The Pell Grant is from the federal government and is available to undergraduate students who have financial need. Cassandre Alvarado, executive director of Student Success Initiatives, said the increase was partly due to SSI programs that started in 2012 with the hope of elevating graduation rates across the board.
“It’s been part of changing the entire culture of UT around supporting and encouraging four-year graduation rates,” Alvarado said. “A lot of work that we’ve done in the last six years has focused on two main areas. One is supporting students, and the other is removing barriers to timely graduation.”
From 2012 to 2018, four-year graduation rates for Pell Grant recipients have gone from 40.3 percent to 61 percent, and the same rates for first-generation students have gone from 40.9 percent to 61.5 percent, according to UT Enrollment Management.
Alvarado said the increases in graduation rates for Pell recipients and first-generation students have been the result of a combination of different SSI programs.

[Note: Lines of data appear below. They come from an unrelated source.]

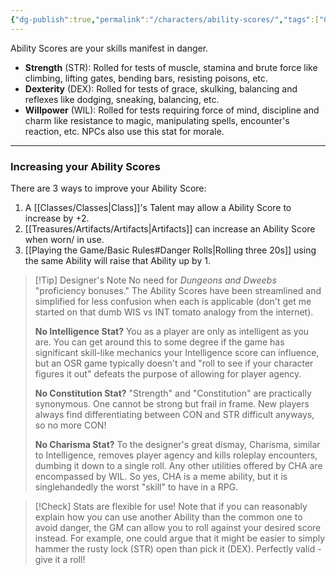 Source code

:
 ```yaml
---
{"dg-publish":true,"permalink":"/characters/ability-scores/","tags":["Characters","Rules"],"created":"2025-01-02T11:24:07.067-05:00","updated":"2025-03-15T10:18:20.724-04:00"}
---
```


Ability Scores are your skills manifest in danger. 

- **Strength** (STR): Rolled for tests of muscle, stamina and brute force like climbing, lifting gates, bending bars, resisting poisons, etc.
- **Dexterity** (DEX): Rolled for tests of grace, skulking, balancing and reflexes like dodging, sneaking, balancing, etc.
- **Willpower** (WIL): Rolled for tests requiring force of mind, discipline and charm like resistance to magic, manipulating spells, encounter's reaction, etc. NPCs also use this stat for morale.

---
### Increasing your Ability Scores
There are 3 ways to improve your Ability Score:
1. A [[Classes/Classes\|Class]]'s Talent may allow a Ability Score to increase by +2. 
2. [[Treasures/Artifacts/Artifacts\|Artifacts]] can increase an Ability Score when worn/ in use.
3. [[Playing the Game/Basic Rules#Danger Rolls\|Rolling three 20s]] using the same Ability will raise that Ability up by 1.

>[!Tip] Designer's Note
>No need for *Dungeons and Dweebs* "proficiency bonuses." The Ability Scores have been streamlined and simplified for less confusion when each is applicable (don't get me started on that dumb WIS vs INT tomato analogy from the internet).
>
> **No Intelligence Stat?** You as a player are only as intelligent as you are. You can get around this to some degree if the game has significant skill-like mechanics your Intelligence score can influence, but an OSR game typically doesn't and "roll to see if your character figures it out" defeats the purpose of allowing for player agency.
> 
> **No Constitution Stat?** "Strength" and "Constitution" are practically synonymous. One cannot be strong but frail in frame. New players always find differentiating between CON and STR difficult anyways, so no more CON! 
>
>**No Charisma Stat?** To the designer's great dismay, Charisma, similar to Intelligence, removes player agency and kills roleplay encounters, dumbing it down to a single roll. Any other utilities offered by CHA are encompassed by WIL. So yes, CHA is a meme ability, but it is singlehandedly the worst "skill" to have in  a RPG.

>[!Check] Stats are flexible for use!
>Note that if you can reasonably explain how you can use another Ability than the common one to avoid danger, the GM can allow you to roll against your desired score instead. For example, one could argue that it might be easier to simply hammer the rusty lock (STR) open than pick it (DEX). Perfectly valid - give it a roll!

These programs have helped students with their financial needs and provided resources for first-generation students who might not be familiar with University processes surrounding financial aid and graduation, Alvarado said.

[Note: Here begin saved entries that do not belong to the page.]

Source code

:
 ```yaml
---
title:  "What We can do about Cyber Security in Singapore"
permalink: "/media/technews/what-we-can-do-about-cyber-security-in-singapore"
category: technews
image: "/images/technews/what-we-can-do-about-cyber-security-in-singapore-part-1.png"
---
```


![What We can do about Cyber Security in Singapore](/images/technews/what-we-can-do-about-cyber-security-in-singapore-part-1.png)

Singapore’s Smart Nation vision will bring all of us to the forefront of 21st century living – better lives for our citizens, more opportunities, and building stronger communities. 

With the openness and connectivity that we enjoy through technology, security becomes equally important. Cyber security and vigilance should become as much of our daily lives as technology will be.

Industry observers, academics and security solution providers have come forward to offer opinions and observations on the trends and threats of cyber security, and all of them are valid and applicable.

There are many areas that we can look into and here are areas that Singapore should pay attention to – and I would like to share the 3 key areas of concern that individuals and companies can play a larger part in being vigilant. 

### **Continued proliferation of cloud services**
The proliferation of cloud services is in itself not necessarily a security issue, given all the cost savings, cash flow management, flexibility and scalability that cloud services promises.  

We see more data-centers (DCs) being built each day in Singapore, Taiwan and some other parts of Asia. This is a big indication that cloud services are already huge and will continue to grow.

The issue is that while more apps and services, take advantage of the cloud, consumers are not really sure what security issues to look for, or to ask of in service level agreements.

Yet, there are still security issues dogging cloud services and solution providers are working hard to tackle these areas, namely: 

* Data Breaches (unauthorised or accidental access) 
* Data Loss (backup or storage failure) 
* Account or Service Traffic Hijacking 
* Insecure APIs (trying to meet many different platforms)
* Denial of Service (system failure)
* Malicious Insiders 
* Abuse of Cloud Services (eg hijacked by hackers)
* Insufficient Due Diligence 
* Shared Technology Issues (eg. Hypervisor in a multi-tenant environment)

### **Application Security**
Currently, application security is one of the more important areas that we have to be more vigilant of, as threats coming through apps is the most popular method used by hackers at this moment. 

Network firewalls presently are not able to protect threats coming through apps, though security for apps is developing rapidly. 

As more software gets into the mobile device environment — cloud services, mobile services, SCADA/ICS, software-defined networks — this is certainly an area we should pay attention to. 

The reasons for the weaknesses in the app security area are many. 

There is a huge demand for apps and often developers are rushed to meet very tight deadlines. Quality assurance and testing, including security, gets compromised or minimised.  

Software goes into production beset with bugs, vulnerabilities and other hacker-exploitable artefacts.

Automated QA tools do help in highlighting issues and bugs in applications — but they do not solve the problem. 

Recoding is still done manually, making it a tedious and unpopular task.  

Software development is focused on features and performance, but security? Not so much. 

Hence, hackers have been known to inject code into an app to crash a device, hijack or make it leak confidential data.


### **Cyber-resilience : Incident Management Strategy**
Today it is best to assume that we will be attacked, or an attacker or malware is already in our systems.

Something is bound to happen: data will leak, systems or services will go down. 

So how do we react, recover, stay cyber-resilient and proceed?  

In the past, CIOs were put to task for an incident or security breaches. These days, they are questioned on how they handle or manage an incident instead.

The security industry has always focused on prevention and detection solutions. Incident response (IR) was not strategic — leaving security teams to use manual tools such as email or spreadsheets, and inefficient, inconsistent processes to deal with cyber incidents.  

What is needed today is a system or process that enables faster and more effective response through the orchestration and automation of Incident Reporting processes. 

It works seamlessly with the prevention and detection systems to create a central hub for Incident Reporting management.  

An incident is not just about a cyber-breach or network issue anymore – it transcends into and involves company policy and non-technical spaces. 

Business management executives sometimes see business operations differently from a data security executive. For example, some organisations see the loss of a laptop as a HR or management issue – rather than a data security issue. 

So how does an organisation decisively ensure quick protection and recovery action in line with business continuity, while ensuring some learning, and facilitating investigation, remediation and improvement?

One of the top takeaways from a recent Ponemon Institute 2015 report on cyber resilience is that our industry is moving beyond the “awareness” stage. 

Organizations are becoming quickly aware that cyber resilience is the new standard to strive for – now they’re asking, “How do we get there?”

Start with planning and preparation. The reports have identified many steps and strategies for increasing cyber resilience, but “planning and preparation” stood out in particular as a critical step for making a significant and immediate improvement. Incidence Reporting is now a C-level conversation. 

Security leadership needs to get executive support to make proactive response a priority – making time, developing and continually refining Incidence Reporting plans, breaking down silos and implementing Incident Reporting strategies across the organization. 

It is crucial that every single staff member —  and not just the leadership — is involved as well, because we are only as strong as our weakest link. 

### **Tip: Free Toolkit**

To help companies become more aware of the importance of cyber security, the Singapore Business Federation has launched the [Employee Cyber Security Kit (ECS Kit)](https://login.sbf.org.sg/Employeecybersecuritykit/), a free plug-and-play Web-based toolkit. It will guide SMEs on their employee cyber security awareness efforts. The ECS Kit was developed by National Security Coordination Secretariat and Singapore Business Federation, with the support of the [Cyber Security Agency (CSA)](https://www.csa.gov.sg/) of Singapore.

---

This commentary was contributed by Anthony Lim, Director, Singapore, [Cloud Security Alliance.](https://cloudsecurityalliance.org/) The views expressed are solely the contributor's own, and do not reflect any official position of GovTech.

Journalism junior Brianna Rodriguez said she felt alone when she first arrived to campus as a first-generation student and Pell recipient.
“It can be really scary for students that are first generation and/or receiving some type of money because they’re always worried, specifically when it comes to how well you’re doing academically and how that can affect their financial aid,” Rodriguez said. “When you don’t have people at home that can understand your struggle, it’s hard to go to them.”
Rodriguez said the increasing graduation rates for students who are first-generation and Pell-eligible gives her hope for students to come.
“I think (the University is) doing a good job now by creating these extra spaces,” Rodriguez said. “If they stay on this track, it would be even better so that a couple semesters down the road, there’s not this feeling (for these students) of being very different on campus.”
But undeclared sophomore Karla Rodriguez said they were surprised the graduation rates have increased for first-generation students because they thought the University was not doing enough to provide resources. Rodriguez said their peers have expressed similar concerns.
“A sense of community and family is what’s lacking here on campus, and there’s not a lot of support or resources that the University provides for first-generation students of parents who are immigrants,” Karla Rodriguez said.
As a result, Karla Rodriguez is forming their own social organization on campus for first-generation students with goals similar to that of the University.
“We want to make sure everyone graduates on time and everyone has the resources to do it and to be successful in their classes,” Karla Rodriguez said. “We want to make a sense of community.”